(Data excerpts)
Segment Open
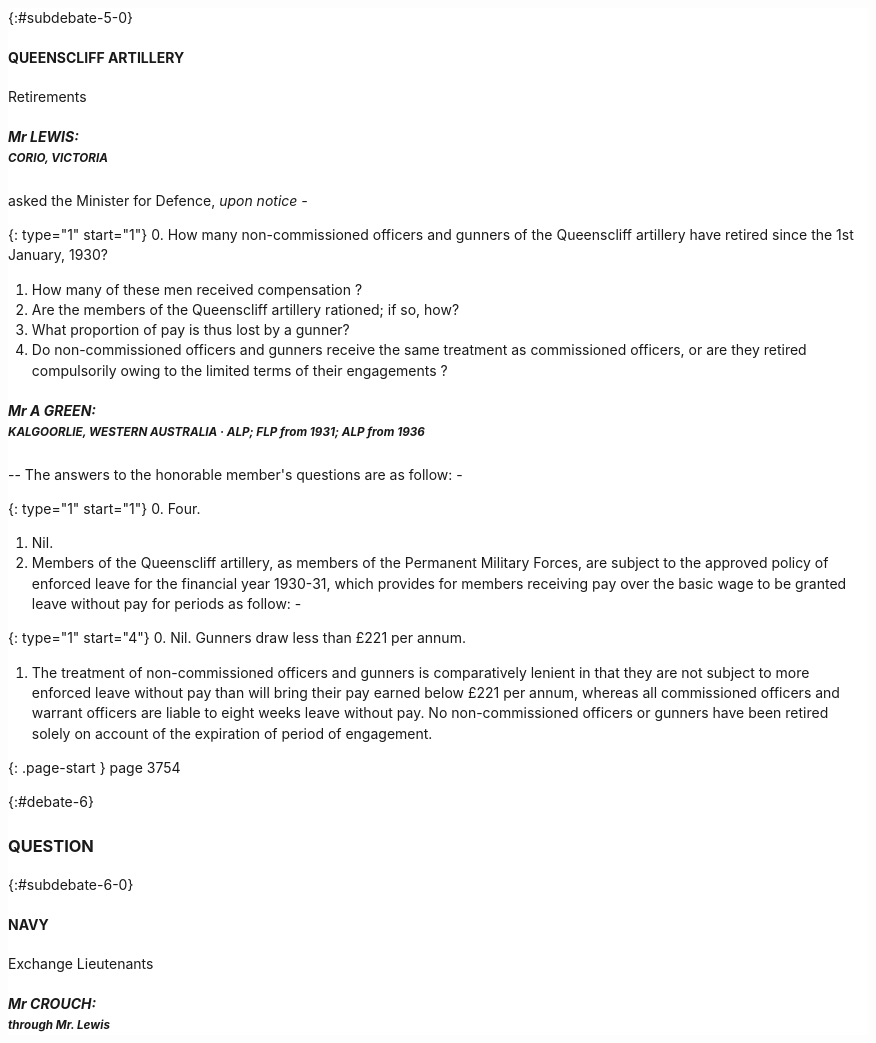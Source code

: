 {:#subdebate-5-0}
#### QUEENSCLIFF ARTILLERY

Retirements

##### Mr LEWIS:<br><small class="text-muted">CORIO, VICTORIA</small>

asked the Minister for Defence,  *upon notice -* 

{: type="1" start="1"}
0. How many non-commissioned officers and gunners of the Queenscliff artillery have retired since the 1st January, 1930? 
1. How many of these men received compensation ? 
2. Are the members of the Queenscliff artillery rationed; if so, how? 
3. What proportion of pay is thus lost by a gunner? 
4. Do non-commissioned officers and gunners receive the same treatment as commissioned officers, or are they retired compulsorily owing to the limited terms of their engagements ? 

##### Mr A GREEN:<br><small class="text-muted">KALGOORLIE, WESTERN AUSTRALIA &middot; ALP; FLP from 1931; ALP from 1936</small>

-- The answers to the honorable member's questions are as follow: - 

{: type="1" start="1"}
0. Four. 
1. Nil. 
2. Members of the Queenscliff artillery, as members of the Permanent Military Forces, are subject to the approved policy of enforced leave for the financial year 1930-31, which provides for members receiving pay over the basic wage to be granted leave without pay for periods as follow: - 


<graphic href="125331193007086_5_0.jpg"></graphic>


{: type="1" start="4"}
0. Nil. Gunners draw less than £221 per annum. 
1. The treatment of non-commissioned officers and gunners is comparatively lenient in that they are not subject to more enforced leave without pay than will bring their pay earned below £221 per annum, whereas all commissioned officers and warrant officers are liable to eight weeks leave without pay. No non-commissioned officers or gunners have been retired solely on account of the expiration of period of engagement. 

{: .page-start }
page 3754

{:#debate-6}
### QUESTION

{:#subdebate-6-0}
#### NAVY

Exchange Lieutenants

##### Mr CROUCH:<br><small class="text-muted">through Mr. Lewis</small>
Segment Closed
**WORK TASK:** Your answer must be one number: how many lines of the entries hold the string "muted".

**ANSWER TO THE EXERCISE:** 3